### Pictures paired with source code:

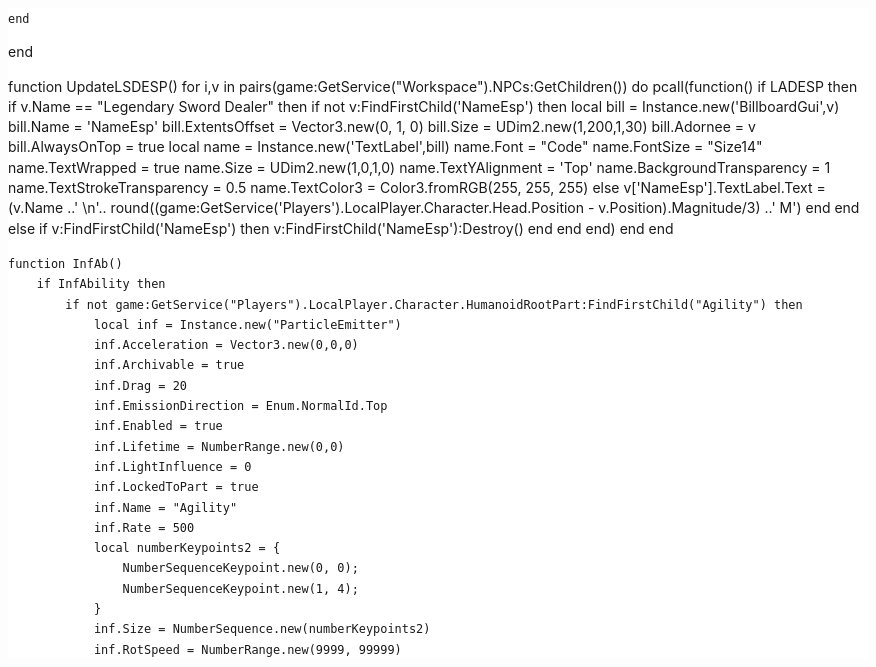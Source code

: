     end
end

function UpdateLSDESP() 
    for i,v in pairs(game:GetService("Workspace").NPCs:GetChildren()) do
        pcall(function()
            if LADESP then 
                if v.Name == "Legendary Sword Dealer" then
                    if not v:FindFirstChild('NameEsp') then
                        local bill = Instance.new('BillboardGui',v)
                        bill.Name = 'NameEsp'
                        bill.ExtentsOffset = Vector3.new(0, 1, 0)
                        bill.Size = UDim2.new(1,200,1,30)
                        bill.Adornee = v
                        bill.AlwaysOnTop = true
                        local name = Instance.new('TextLabel',bill)
                        name.Font = "Code"
                        name.FontSize = "Size14"
                        name.TextWrapped = true
                        name.Size = UDim2.new(1,0,1,0)
                        name.TextYAlignment = 'Top'
                        name.BackgroundTransparency = 1
                        name.TextStrokeTransparency = 0.5
                        name.TextColor3 = Color3.fromRGB(255, 255, 255)
                    else
                        v['NameEsp'].TextLabel.Text = (v.Name ..'   \n'.. round((game:GetService('Players').LocalPlayer.Character.Head.Position - v.Position).Magnitude/3) ..' M')
                    end
                end
            else
                if v:FindFirstChild('NameEsp') then
                    v:FindFirstChild('NameEsp'):Destroy()
                end
            end
        end)
    end
end

    function InfAb()
        if InfAbility then
            if not game:GetService("Players").LocalPlayer.Character.HumanoidRootPart:FindFirstChild("Agility") then
                local inf = Instance.new("ParticleEmitter")
                inf.Acceleration = Vector3.new(0,0,0)
                inf.Archivable = true
                inf.Drag = 20
                inf.EmissionDirection = Enum.NormalId.Top
                inf.Enabled = true
                inf.Lifetime = NumberRange.new(0,0)
                inf.LightInfluence = 0
                inf.LockedToPart = true
                inf.Name = "Agility"
                inf.Rate = 500
                local numberKeypoints2 = {
                    NumberSequenceKeypoint.new(0, 0);
                    NumberSequenceKeypoint.new(1, 4); 
                }
                inf.Size = NumberSequence.new(numberKeypoints2)
                inf.RotSpeed = NumberRange.new(9999, 99999)
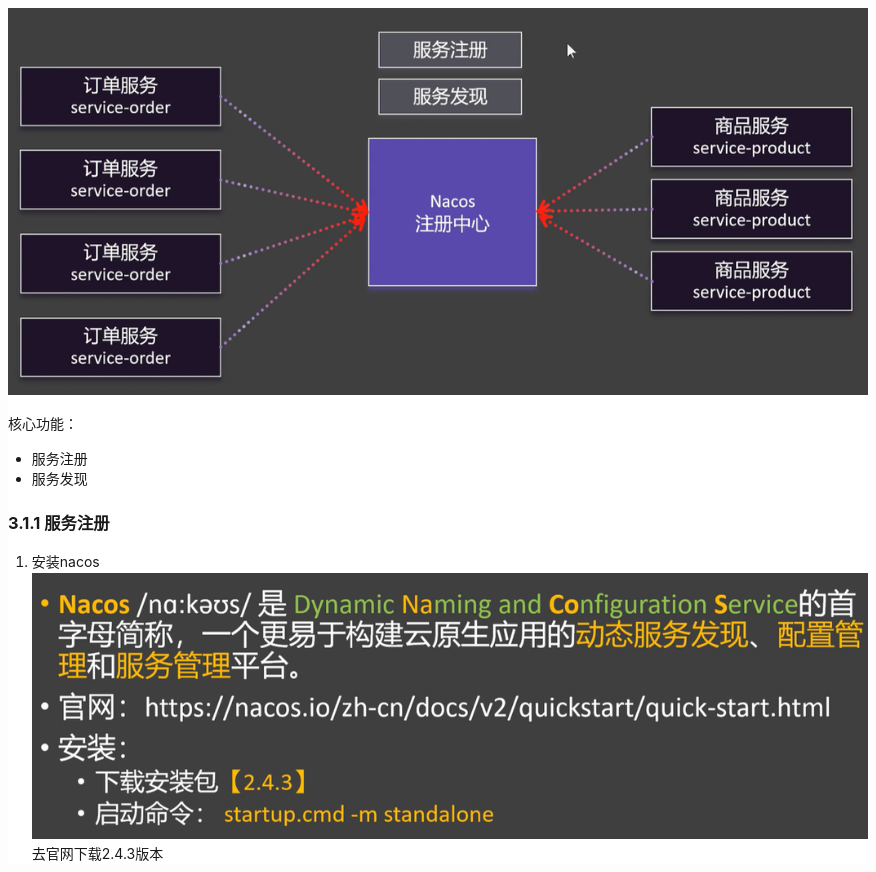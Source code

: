 ![img_1.png](picture/nacos注册中心.png)

   核心功能：
- 服务注册
- 服务发现

###  3.1.1 服务注册
1. 安装nacos
   ![img_2.png](picture/nacos简介.png)
   去官网下载2.4.3版本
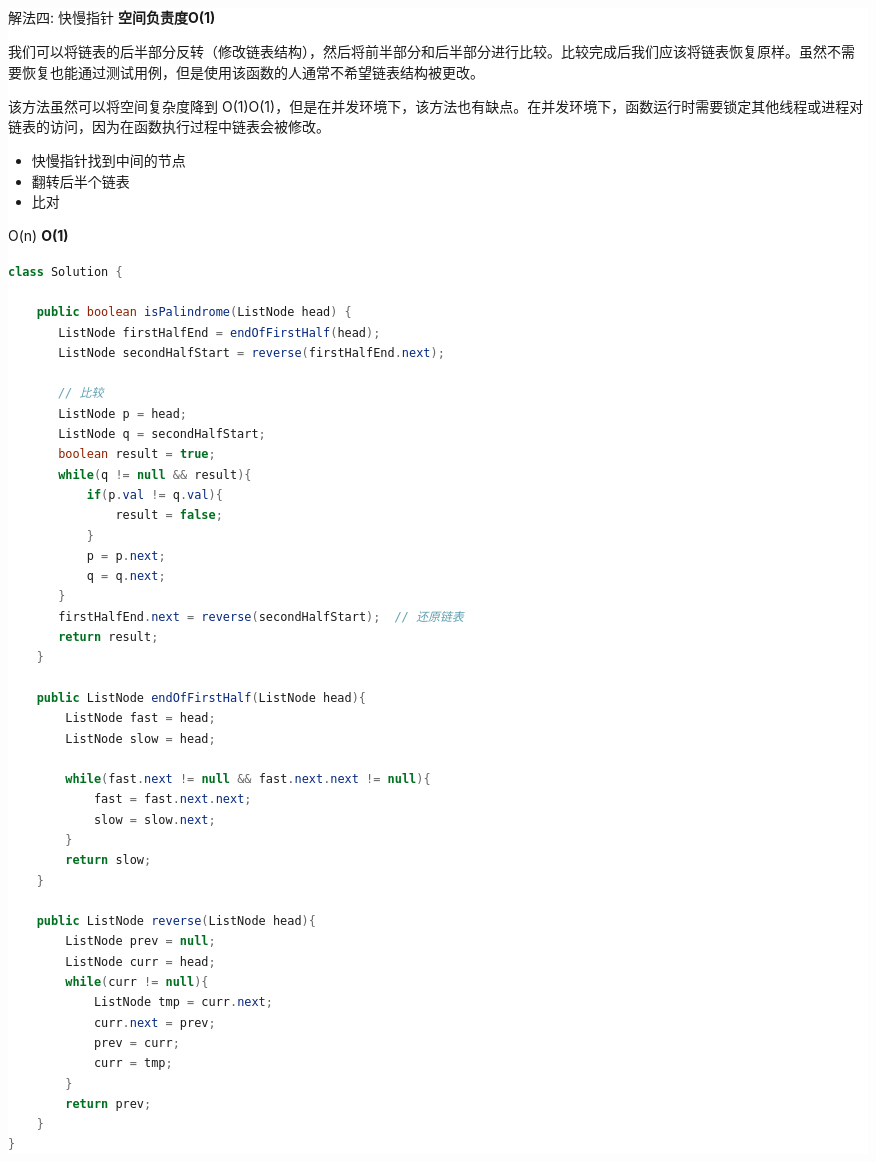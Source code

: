 

解法四: 快慢指针 **空间负责度O(1)**

我们可以将链表的后半部分反转（修改链表结构），然后将前半部分和后半部分进行比较。比较完成后我们应该将链表恢复原样。虽然不需要恢复也能通过测试用例，但是使用该函数的人通常不希望链表结构被更改。

该方法虽然可以将空间复杂度降到 O(1)O(1)，但是在并发环境下，该方法也有缺点。在并发环境下，函数运行时需要锁定其他线程或进程对链表的访问，因为在函数执行过程中链表会被修改。



* 快慢指针找到中间的节点
* 翻转后半个链表
* 比对

O(n) **O(1)**



```java
class Solution {

    public boolean isPalindrome(ListNode head) {
       ListNode firstHalfEnd = endOfFirstHalf(head);
       ListNode secondHalfStart = reverse(firstHalfEnd.next);

       // 比较
       ListNode p = head;
       ListNode q = secondHalfStart;
       boolean result = true;
       while(q != null && result){
           if(p.val != q.val){
               result = false;
           }
           p = p.next;
           q = q.next;
       }
       firstHalfEnd.next = reverse(secondHalfStart);  // 还原链表
       return result;
    }

    public ListNode endOfFirstHalf(ListNode head){
        ListNode fast = head;
        ListNode slow = head;

        while(fast.next != null && fast.next.next != null){
            fast = fast.next.next;
            slow = slow.next;
        }
        return slow;
    }

    public ListNode reverse(ListNode head){
        ListNode prev = null;
        ListNode curr = head;
        while(curr != null){
            ListNode tmp = curr.next;
            curr.next = prev;
            prev = curr;
            curr = tmp;
        }
        return prev;
    }
}
```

### TASK TO COMPLETE:
Every line above with the word "FindFirstChild" is to be copied out.

### ANSWER BOX:
                    if not v:FindFirstChild('NameEsp') then
                if v:FindFirstChild('NameEsp') then
                    v:FindFirstChild('NameEsp'):Destroy()
            if not game:GetService("Players").LocalPlayer.Character.HumanoidRootPart:FindFirstChild("Agility") then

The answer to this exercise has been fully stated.